Acontece, porém, que o próprio Estado tem contribuído para desvalorizar o valor económico, social e familiar do aforro. Basta verificar o agravamento em 40% (oito pontos percentuais) da taxa liberatória do IRS sobre depósitos e obrigações que era de 20% há dez anos, mas que foi sujeita a quatro aumentos (para 21,5%, depois para 25%, a seguir para 26,5%, fixando-se em 28%), sem que tenha havido uma contestação política e cívica à altura, como acontece com aspectos orçamentais bem menos determinantes.
Acresce que com taxas de remuneração da poupança bem inferiores à taxa de inflação, o IRS acaba por, em termos reais, atingir o próprio capital, assim se transformando parcialmente um imposto sobre o rendimento num tributo sobre o próprio património.
Como pude ler num excelente trabalho na revista da Deco Proteste Investe, trata-se de uma tributação que é a mais alta na Europa e que incide cegamente sobre as poupanças, independentemente do seu valor e da sua natureza. Bem superior à taxa na vizinha Espanha (19%) e sem paralelo com a tributação belga que isenta de imposto os juros das poupanças até um valor anual de 960 euros.

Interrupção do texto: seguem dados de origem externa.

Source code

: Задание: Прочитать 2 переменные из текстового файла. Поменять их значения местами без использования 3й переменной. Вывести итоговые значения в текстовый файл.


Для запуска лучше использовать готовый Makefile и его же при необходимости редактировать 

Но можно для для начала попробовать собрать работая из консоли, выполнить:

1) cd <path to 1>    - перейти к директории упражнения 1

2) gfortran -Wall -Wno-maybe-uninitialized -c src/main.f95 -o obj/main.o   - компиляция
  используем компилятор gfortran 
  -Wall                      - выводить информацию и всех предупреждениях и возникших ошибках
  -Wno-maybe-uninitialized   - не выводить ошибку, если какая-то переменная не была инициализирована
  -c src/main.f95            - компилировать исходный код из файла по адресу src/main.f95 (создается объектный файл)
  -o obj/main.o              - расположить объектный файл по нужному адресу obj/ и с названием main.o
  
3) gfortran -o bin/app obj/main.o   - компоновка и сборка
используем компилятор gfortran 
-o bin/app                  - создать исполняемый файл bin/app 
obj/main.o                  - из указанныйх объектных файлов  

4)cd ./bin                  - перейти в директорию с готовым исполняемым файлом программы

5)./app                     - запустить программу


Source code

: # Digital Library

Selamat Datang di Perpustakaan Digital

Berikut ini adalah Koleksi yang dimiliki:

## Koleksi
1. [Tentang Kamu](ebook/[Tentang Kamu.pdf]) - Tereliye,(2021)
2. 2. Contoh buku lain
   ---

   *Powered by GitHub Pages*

Perante um OE 2019 que praticamente ignora a poupança, bom seria que este tema fosse recuperado na discussão na especialidade, devidamente escrutinado e votado de modo a reduzir este brutal contra-incentivo ao aforro, em vez de assanhadas “iniciativas civilizacionais”, com tourada ou sem ela, do solitário PAN e de certa esquerda (mas não toda), armados em polícias talibã de gostos e costumes. Ou será que quem poupa nem um touro vale?
IPSIS VERBIS
CITAÇÃO: “Não criarás prosperidade se desestimulares a poupança” (Abraham Lincoln, 1809-65)
METÁFORA: Fez um discurso muito poupado. Estava sempre a dizer idem aspas
PARANOMÁSIA: Aquela pança precisa de poupança na papança
CATACRESE: Pé-de-meia
OXÍMORO: Amendoins valiosos

SCIENTIA AMABILIS
Cactos e suculentas
Por falar em poupança, escolho hoje para esta secção botânica plantas que fazem da reserva alimentar o seu modo de vida. Refiro-me às cactáceas e às suculentas. Todo o cacto é uma planta suculenta, mas nem toda a suculenta é um cacto. A sua principal distinção à vista desarmada consiste nos pequenos círculos salientes de onde nascem rebentos, espinhos, pêlos e flores que os cactos possuem e as outras suculentas não têm. Ambas têm uma notável capacidade de sobrevivência e de reprodução em ambiente de carência acentuada de água e humidade e de temperaturas diurnas bastante elevadas. Para tal, armazenam água sobretudo nas raízes e caule. Além disso, possuem uma textura espessa e algo cerosa, pelo que perdem pouca água e mantêm-se hidratadas por mais tempo. Muitos cactos exibem, ainda que com curta duração, expressivas e cromáticas flores. Os espinhos também os protegem da acção dos animais. Na foto, um dos mais vulgares e populares cactos Opuntia ficus-indica (figueira-da-Índia ou piteira), sobretudo no Algarve e Alentejo, e cujo fruto – depois de retirados os espinhos – é comestível.